While the Big 12 has a long and winding road to go until a regular season champion is crowned, all signs point to No. 8 Kansas as the team to beat in the conference.
Surprise, surprise: the team with 10-straight conference titles is the favorite to win it all again down the stretch. The streak has lasted so long that Lawrence may turn on itself the day Kansas isn’t crowned Big 12 champions.
The last time that happened was 2003, 12 years ago under guidance of first-year head coach Bill Self.
It’s safe to say Self has steered the Jayhawks in the right direction since then. Wait, no, an unbelievable direction, including a carer 345-73 record at Kansas and a decade of dominance in what many believe is, yearly, one of the top conferences in the country.
To illustrate that dominance, or add insult to injury for the rest of the Big 12, depending on which way you see it, Kansas is 160-33 in conference play since 2003. K-State would need to add up all its conference victories since the Tom Asbury-era starting in 1990 to reach 160 conference wins.
With the way Kansas has handled itself over the last 11 years, the question has become whether or not the Jayhawks’ overwhelming success is a good thing for the Big 12.
The simple answer is yes.
Every conference has at least one powerhouse program in every sport.

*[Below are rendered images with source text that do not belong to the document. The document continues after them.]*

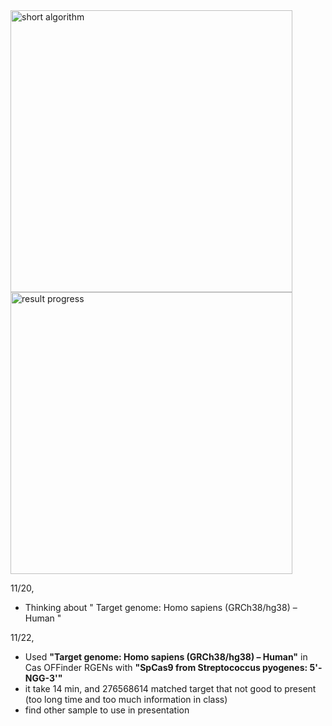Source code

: 
<img width="451" alt="short algorithm" src="https://user-images.githubusercontent.com/79410957/144918085-91f97f63-2d3e-4bfa-928f-d6c3d0a606d3.png">


<img width="451" alt="result progress" src="https://user-images.githubusercontent.com/79410957/144918212-ae65b8e1-ca36-4f76-999b-b430df6a4305.png">

11/20, 
- Thinking about " Target genome: Homo sapiens (GRCh38/hg38) – Human "

11/22,
- Used **"Target genome: Homo sapiens (GRCh38/hg38) – Human"** in Cas OFFinder RGENs with **"SpCas9 from Streptococcus pyogenes: 5'-NGG-3'"**
- it take 14 min, and 276568614 matched target that not good to present (too long time and too much information in class)
- find other sample to use in presentation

In basketball, the ACC has Duke and North Carolina; the SEC has Kentucky; the Pac-12 has UCLA and the Big 10 has Ohio State and Michigan State. Kansas is that team for the Big 12.
With Kansas ranked at the top of the conference and among the elite in the country, Big 12 teams have the chance to grab statement wins against the Jayhawks in order to considerably improve their resumes.

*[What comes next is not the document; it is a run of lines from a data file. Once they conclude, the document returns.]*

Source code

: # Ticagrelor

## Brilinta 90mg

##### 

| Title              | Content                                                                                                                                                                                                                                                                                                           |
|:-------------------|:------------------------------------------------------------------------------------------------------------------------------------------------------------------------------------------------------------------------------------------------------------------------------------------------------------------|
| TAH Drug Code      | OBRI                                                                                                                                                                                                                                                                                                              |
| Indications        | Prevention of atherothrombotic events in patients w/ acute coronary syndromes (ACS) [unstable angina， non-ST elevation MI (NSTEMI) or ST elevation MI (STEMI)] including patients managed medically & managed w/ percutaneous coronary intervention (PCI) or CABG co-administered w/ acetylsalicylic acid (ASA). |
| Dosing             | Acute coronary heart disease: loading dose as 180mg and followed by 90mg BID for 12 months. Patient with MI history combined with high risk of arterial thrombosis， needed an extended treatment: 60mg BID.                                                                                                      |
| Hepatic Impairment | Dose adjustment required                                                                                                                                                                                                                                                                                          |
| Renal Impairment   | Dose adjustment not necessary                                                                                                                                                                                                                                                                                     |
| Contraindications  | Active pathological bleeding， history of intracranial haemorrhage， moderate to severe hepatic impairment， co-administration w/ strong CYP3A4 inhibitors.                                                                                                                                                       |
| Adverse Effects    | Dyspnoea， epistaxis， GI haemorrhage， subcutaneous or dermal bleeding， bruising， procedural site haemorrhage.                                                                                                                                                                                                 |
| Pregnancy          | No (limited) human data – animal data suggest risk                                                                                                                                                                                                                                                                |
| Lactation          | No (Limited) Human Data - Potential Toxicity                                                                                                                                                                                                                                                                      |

For example, voters ranked Oklahoma State No. 21 in the country after beating the Jayhawks a week after showing up unranked in top 25. Wins against Baylor and Texas helped, yes, but a win against Self’s Jayhawks is a major statement.
Like it or not, Kansas is the big mammoth of a man sitting in the corner of the bar who everyone — drunkly — wants to fight to “prove themselves.” Losing is expected, certainly, but competing is rewarded nonetheless.
But back to basketball. When a team manages to do the herculean task of usurping Kansas at the top of the conference, they get rewarded. This is rightly deserved, because it rarely happens.
The last time Kansas failed to win the conference was in 2003-04. The Jayhawks’ “down year” saw them finish in a tie for second place with Texas behind Oklahoma State. That year, the Longhorns and Cowboys snagged top-three seedings in the NCAA Tournament.
Coaches come and go in Lawrence, but winning never stops. Some of the most well-known coaches in the history of college basketball — Forest Clare Allen, Larry Brown, Roy Williams and now Self — have walked through the same tunnel at Allen Fieldhouse, and they all have led Kansas to impressive feats.
If you missed the message: Kansas will always be good. The Big 12 spectrum is those near the basement and a handful of times duking it out in the middle of the standings — and then Kansas at the top.
Programs at the bottom and middle change, but Kansas, the benchmark of excellence in the Big 12, remains firmly seated at its throne at the top.
If the Jayhawks succeed and win their 11th-straight Big 12 regular season title this season, it is something positive for the Big 12 … mainly because it sends a huge message to everyone else: “come and get us.”
Emilio Rivera is a sophomore in mass communications.